Why Am I Talking? It's one of the coolest acronyms I learned from listening to Anne Lamott. It reminds me that sometimes the best action to take is no action at all. As a mom, it's one of the most challenging lessons I need to learn.
Recently, my 30-year old came for a visit. In the past, he's asked me pointedly not to do his laundry when he comes to visit. A simple request, right? One would think. I walked by the washing machine, noting that it was closed and cycles done. I looked inside & saw his clothes, and automatically started to transfer them into the dryer. Suddenly, his request popped into my head & I methodically took the clothes I had just put into the dryer and placed them back into the washing machine.
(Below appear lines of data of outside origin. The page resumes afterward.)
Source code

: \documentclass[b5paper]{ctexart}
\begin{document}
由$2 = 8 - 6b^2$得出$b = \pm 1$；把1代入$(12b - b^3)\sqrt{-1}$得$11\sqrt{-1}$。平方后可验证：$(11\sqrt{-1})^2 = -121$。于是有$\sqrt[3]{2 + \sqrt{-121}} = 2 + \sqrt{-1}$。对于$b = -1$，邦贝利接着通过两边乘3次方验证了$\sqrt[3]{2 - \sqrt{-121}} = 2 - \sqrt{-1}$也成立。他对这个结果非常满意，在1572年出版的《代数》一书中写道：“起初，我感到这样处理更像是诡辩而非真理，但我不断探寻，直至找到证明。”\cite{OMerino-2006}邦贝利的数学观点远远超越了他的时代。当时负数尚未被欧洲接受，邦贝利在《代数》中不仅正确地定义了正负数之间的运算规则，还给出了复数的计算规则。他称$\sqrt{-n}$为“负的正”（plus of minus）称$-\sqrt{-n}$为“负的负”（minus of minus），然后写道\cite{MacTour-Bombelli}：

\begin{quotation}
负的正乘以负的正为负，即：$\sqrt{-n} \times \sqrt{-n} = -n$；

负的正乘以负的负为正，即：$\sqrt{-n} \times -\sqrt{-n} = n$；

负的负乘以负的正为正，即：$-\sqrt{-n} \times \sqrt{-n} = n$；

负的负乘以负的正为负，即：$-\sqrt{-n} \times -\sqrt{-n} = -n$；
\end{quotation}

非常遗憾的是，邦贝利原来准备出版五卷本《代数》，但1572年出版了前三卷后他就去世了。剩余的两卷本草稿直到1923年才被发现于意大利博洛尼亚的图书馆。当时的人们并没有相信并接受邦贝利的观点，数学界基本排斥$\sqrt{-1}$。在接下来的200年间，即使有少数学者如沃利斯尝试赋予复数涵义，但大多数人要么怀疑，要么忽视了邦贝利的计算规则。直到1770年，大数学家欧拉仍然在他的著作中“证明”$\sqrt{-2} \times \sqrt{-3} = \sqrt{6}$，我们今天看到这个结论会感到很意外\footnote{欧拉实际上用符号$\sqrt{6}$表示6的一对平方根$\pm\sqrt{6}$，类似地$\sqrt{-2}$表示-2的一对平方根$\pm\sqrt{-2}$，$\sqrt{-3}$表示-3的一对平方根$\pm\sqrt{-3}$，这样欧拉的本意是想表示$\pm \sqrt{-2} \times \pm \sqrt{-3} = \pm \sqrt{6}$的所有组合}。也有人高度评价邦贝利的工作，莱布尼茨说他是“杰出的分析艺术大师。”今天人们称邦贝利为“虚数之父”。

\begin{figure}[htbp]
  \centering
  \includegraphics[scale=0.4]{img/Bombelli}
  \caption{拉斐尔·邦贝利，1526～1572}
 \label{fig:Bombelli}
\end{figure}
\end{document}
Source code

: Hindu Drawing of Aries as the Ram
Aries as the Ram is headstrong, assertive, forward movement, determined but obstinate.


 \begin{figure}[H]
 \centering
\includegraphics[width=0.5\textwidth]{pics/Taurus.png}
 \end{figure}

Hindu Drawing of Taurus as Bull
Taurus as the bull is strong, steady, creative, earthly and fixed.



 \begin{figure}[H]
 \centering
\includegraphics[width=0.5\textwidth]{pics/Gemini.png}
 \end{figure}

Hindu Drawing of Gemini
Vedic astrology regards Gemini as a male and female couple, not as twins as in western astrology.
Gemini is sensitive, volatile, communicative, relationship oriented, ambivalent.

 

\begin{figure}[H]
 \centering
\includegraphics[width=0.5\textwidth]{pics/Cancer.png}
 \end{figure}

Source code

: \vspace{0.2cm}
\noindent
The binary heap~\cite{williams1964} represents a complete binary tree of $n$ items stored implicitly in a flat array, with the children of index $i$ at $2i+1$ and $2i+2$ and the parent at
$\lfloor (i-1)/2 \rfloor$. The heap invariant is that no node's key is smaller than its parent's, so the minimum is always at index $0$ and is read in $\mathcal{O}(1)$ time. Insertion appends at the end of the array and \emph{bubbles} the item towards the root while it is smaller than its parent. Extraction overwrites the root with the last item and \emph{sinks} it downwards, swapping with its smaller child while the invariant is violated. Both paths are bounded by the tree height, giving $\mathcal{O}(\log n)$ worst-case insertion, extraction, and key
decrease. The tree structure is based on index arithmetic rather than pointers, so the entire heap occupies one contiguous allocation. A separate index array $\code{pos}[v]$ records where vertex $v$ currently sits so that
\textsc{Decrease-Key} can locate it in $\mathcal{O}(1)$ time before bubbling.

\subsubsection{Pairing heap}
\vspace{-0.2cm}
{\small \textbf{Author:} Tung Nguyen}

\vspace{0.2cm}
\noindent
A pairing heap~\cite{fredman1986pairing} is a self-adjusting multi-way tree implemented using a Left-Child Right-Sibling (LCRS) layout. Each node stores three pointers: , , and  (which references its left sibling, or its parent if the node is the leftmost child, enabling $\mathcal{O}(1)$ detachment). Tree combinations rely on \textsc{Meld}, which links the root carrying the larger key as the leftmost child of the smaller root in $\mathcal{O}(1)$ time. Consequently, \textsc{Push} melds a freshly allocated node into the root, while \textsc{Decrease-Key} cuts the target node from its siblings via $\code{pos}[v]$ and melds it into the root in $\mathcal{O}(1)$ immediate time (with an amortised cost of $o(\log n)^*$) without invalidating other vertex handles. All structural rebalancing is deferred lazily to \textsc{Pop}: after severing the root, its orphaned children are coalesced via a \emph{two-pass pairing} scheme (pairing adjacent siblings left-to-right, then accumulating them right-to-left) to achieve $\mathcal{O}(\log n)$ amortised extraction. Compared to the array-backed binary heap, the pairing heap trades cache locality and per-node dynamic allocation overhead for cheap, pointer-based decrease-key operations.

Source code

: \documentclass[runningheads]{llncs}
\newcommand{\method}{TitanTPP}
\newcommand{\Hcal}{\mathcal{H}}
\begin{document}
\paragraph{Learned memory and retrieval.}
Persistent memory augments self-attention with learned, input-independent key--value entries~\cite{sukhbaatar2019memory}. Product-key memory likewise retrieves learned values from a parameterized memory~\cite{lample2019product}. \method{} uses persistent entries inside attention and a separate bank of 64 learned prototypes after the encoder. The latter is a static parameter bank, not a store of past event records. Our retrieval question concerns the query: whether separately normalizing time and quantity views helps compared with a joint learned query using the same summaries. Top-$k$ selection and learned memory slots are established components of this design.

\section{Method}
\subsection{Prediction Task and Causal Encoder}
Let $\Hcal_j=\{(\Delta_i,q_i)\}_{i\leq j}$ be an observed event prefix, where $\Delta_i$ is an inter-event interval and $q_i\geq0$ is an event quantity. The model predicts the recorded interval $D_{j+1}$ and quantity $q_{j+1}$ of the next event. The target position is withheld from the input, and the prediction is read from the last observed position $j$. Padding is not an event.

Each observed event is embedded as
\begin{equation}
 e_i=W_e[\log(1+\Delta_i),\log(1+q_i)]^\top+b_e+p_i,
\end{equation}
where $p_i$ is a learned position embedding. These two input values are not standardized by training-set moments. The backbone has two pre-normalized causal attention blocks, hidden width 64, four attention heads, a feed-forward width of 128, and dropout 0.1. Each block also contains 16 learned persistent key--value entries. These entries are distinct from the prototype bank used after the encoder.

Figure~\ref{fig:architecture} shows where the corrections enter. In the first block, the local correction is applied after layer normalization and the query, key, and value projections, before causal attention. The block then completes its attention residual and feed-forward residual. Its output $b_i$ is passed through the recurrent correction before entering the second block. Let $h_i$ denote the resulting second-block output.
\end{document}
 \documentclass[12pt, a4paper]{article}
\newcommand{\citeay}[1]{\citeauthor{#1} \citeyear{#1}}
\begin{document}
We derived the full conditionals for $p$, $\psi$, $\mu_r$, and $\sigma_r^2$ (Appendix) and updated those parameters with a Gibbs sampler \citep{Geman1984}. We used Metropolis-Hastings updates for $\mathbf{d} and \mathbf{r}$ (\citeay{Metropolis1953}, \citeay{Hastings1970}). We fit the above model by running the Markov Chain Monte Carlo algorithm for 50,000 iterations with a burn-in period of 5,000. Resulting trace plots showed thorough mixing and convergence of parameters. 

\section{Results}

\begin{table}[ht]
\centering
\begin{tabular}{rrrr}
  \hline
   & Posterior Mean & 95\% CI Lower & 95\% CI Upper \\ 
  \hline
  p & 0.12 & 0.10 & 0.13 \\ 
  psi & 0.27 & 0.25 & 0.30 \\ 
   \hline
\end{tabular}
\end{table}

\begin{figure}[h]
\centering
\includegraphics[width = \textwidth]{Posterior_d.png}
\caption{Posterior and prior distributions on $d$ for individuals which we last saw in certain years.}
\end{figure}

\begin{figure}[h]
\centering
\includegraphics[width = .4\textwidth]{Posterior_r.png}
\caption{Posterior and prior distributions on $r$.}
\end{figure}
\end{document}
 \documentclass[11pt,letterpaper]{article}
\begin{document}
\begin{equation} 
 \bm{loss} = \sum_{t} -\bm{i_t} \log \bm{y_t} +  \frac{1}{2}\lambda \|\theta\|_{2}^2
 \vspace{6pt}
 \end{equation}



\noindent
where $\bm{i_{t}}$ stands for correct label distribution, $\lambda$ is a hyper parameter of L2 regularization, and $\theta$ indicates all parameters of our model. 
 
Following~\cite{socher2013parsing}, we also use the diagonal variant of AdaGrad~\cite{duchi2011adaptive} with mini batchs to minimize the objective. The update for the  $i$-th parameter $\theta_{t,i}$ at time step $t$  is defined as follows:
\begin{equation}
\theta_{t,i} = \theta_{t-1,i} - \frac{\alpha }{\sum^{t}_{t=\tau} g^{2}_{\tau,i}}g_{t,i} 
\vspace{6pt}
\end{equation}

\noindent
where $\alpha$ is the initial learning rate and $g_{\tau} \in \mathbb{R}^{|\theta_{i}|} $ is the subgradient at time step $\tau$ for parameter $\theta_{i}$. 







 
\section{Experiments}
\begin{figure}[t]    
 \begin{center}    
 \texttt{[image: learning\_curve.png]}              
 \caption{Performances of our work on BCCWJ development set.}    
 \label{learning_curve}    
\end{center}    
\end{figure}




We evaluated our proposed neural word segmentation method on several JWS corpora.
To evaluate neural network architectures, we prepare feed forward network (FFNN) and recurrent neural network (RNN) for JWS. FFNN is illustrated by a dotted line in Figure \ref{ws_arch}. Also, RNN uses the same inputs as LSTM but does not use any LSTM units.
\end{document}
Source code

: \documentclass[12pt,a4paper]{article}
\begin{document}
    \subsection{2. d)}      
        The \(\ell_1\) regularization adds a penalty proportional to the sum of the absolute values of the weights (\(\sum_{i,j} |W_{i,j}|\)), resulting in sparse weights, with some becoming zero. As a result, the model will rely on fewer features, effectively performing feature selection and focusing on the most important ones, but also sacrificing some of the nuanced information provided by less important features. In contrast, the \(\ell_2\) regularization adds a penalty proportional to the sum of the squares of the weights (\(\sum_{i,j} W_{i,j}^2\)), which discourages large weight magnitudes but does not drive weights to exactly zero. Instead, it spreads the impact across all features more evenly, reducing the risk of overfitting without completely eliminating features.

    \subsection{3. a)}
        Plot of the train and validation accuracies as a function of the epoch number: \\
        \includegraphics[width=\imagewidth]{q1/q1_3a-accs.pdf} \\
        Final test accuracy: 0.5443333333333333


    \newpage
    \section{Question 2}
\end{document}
I closed the lid and walked out of the room, shaking my head as I considered how stupid that seemed, but at the same time, proud of my actions.
It's actually the inaction that was important, just as the unspoken has proven to be my saving grace when communicating with my kids. Holding my tongue and not jumping immediately to solutions or worse, plying them with probing questions I think has improved my relationships with them more than any advice I may have given.
I read this quote recently and it took me by surprise.
"God grant me the serenity to accept the people I cannot change, the courage to change the one I can, and the wisdom to know it's me." (Anon...)
Well of COURSE it's anonymous- who would really want to admit writing that? But it's good to have the reminder that looking honestly in the mirror and making changes is necessary and humbling.
To keep evolving is key to having mutually satisfying relationships with my adult kids. Knowing when to shut up is equally important as knowing when not to butt in. Even a facial expression which conveys an uninvited response can be read with little effort. I need to utilize "W.A.I.T" more often & practice just listening and nodding.
I guess it's a bit like finally letting go of the bicycle seat or letting go of them in a swimming pool- all scary prospects but necessary for them to learn and necessary for me to take a step back. It's no different today really, they're just bigger and smarter and they know me better . Now I know when to pull back, even if pulling back sometimes means just keeping quiet when I still want to offer the advice. I have learned this - a supporting actor is a critical role to play and sometimes the supporting actor's job is to simply keep their mouth shut. Hey, like falling off a log.